• The task:
Your answer should consist of the lines in the listing that hold "email".

• Dataset extract:
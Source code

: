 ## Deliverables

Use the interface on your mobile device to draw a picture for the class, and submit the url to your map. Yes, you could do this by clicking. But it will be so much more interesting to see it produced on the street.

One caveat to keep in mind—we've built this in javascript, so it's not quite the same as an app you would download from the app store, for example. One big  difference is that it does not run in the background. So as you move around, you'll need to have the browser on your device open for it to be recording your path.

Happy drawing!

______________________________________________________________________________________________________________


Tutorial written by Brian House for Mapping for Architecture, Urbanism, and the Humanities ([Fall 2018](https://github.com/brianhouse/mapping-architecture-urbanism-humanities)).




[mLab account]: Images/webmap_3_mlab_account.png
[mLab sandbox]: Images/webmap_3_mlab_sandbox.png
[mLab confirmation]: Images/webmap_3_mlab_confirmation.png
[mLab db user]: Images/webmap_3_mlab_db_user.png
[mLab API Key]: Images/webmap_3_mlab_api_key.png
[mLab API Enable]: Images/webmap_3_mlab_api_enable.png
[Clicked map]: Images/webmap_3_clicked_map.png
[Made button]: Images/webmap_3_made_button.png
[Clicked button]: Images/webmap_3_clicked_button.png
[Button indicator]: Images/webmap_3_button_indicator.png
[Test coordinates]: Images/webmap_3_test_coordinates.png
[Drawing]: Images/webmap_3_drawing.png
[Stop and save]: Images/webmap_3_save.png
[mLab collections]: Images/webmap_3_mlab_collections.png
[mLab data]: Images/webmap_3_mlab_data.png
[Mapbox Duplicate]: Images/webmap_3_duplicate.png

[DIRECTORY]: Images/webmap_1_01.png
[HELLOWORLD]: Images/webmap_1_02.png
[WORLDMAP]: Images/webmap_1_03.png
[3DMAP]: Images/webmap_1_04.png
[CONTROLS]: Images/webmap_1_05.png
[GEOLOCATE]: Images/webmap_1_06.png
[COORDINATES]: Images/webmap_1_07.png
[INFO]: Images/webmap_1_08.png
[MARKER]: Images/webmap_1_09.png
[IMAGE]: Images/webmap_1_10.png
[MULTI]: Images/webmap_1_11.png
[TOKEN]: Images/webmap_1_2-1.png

==

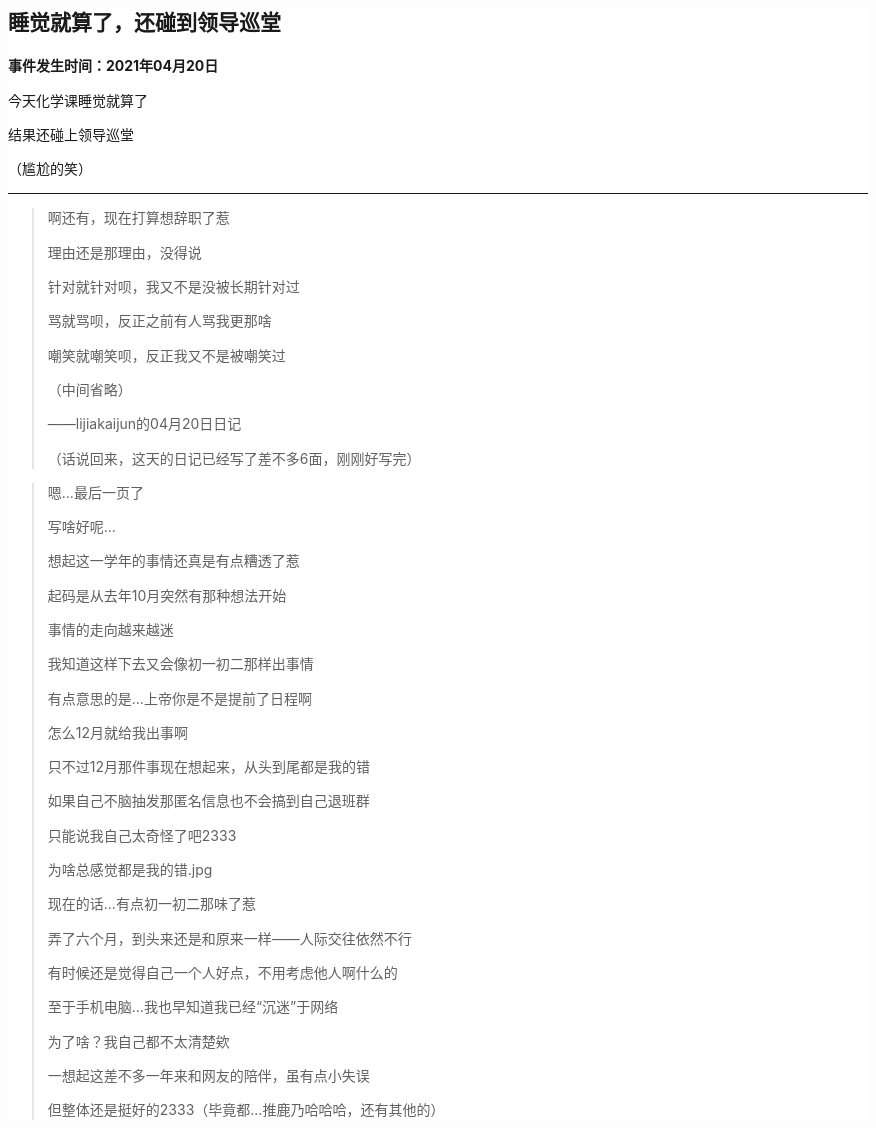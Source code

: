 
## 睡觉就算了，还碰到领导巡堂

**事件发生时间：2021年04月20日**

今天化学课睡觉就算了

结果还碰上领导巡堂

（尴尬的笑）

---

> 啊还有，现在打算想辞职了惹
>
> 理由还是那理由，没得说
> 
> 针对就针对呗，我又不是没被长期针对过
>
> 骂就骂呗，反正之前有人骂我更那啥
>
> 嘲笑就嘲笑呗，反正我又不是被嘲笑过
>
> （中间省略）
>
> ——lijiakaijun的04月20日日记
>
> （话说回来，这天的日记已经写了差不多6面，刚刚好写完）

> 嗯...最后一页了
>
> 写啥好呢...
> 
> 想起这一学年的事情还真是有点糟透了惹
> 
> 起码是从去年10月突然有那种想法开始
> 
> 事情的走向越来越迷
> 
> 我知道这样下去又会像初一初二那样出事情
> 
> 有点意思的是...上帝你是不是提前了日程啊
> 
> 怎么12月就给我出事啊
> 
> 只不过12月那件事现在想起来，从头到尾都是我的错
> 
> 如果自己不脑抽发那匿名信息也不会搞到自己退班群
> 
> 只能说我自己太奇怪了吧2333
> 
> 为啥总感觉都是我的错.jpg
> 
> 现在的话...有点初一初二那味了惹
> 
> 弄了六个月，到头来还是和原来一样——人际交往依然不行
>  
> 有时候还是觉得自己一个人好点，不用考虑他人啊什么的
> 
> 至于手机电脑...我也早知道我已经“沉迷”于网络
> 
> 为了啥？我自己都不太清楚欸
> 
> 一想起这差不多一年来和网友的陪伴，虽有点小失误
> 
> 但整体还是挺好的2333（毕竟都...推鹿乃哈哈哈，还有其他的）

* * *

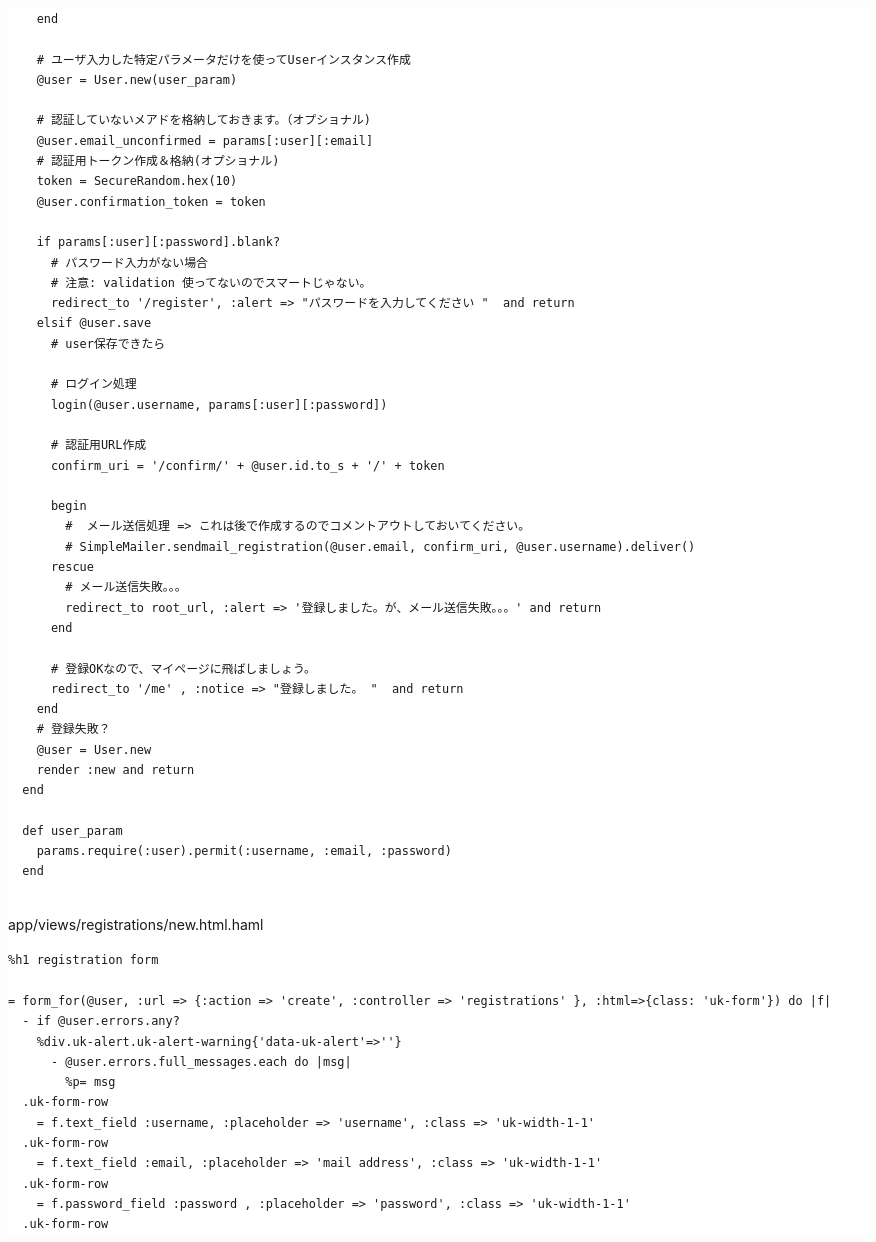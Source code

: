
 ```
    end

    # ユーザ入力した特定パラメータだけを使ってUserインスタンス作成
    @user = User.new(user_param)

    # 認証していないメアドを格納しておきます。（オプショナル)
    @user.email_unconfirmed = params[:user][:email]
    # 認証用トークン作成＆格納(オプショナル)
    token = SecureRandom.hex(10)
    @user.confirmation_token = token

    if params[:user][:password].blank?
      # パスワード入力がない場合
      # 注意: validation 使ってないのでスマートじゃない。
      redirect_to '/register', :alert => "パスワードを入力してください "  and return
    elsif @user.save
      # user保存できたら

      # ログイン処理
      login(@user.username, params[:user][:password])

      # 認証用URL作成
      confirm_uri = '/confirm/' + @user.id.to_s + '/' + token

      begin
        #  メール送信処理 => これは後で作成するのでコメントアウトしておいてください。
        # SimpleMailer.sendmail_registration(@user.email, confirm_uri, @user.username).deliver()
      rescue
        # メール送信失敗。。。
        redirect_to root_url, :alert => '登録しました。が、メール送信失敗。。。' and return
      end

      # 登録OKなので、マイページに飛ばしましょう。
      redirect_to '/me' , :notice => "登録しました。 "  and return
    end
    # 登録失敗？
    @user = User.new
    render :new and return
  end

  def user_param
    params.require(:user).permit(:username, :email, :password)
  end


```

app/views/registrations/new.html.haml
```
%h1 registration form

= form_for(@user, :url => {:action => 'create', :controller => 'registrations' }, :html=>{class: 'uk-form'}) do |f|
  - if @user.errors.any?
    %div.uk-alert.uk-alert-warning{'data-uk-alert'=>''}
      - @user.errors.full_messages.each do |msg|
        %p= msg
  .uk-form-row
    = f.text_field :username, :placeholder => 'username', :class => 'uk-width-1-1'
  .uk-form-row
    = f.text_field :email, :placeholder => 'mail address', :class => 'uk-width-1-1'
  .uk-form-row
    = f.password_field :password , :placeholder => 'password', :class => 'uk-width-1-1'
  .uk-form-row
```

• Exercise response:
    @user.email_unconfirmed = params[:user][:email]
        # SimpleMailer.sendmail_registration(@user.email, confirm_uri, @user.username).deliver()
    params.require(:user).permit(:username, :email, :password)
    = f.text_field :email, :placeholder => 'mail address', :class => 'uk-width-1-1'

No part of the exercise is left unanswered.